## Stored data entries
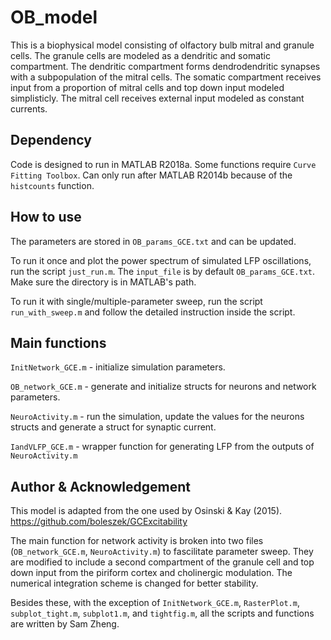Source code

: # OB_model
This is a biophysical model consisting of olfactory bulb mitral and granule cells. The granule cells are modeled as a dendritic and somatic compartment. The dendritic compartment forms dendrodendritic synapses with a subpopulation of the mitral cells. The somatic compartment receives input from a proportion of mitral cells and top down input modeled simplisticly. The mitral cell receives external input modeled as constant currents.

## Dependency
Code is designed to run in MATLAB R2018a. Some functions require `Curve Fitting Toolbox`. Can only run after MATLAB R2014b because of the `histcounts` function.

## How to use
The parameters are stored in `OB_params_GCE.txt` and can be updated.    

To run it once and plot the power spectrum of simulated LFP oscillations, run the script `just_run.m`. The `input_file` is by default `OB_params_GCE.txt`. Make sure the directory is in MATLAB's path.     

To run it with single/multiple-parameter sweep, run the script `run_with_sweep.m` and follow the detailed instruction inside the script.    

## Main functions
`InitNetwork_GCE.m`         -       initialize simulation parameters.     

`OB_network_GCE.m`          -       generate and initialize structs for neurons and network parameters.   

`NeuroActivity.m`           -       run the simulation, update the values for the neurons structs and generate a struct for synaptic current.   

`IandVLFP_GCE.m`            -       wrapper function for generating LFP from the outputs of `NeuroActivity.m`


## Author & Acknowledgement
This model is adapted from the one used by Osinski & Kay (2015). https://github.com/boleszek/GCExcitability   

The main function for network activity is broken into two files (`OB_network_GCE.m`, `NeuroActivity.m`) to fascilitate parameter sweep. They are modified to include a second compartment of the granule cell and top down input from the piriform cortex and cholinergic modulation. The numerical integration scheme is changed for better stability.

Besides these, with the exception of `InitNetwork_GCE.m`, `RasterPlot.m`, `subplot_tight.m`, `subplot1.m`, and `tightfig.m`, all the scripts and functions are written by Sam Zheng.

## THE TASK
Your answer is all of the records restated word for word, pictures excluded.

## TASK SOLUTION
Source code

: # OB_model
This is a biophysical model consisting of olfactory bulb mitral and granule cells. The granule cells are modeled as a dendritic and somatic compartment. The dendritic compartment forms dendrodendritic synapses with a subpopulation of the mitral cells. The somatic compartment receives input from a proportion of mitral cells and top down input modeled simplisticly. The mitral cell receives external input modeled as constant currents.

## Dependency
Code is designed to run in MATLAB R2018a. Some functions require `Curve Fitting Toolbox`. Can only run after MATLAB R2014b because of the `histcounts` function.

## How to use
The parameters are stored in `OB_params_GCE.txt` and can be updated.    

To run it once and plot the power spectrum of simulated LFP oscillations, run the script `just_run.m`. The `input_file` is by default `OB_params_GCE.txt`. Make sure the directory is in MATLAB's path.     

To run it with single/multiple-parameter sweep, run the script `run_with_sweep.m` and follow the detailed instruction inside the script.    

## Main functions
`InitNetwork_GCE.m`         -       initialize simulation parameters.     

`OB_network_GCE.m`          -       generate and initialize structs for neurons and network parameters.   

`NeuroActivity.m`           -       run the simulation, update the values for the neurons structs and generate a struct for synaptic current.   

`IandVLFP_GCE.m`            -       wrapper function for generating LFP from the outputs of `NeuroActivity.m`


## Author & Acknowledgement
This model is adapted from the one used by Osinski & Kay (2015). https://github.com/boleszek/GCExcitability   

The main function for network activity is broken into two files (`OB_network_GCE.m`, `NeuroActivity.m`) to fascilitate parameter sweep. They are modified to include a second compartment of the granule cell and top down input from the piriform cortex and cholinergic modulation. The numerical integration scheme is changed for better stability.

Besides these, with the exception of `InitNetwork_GCE.m`, `RasterPlot.m`, `subplot_tight.m`, `subplot1.m`, and `tightfig.m`, all the scripts and functions are written by Sam Zheng.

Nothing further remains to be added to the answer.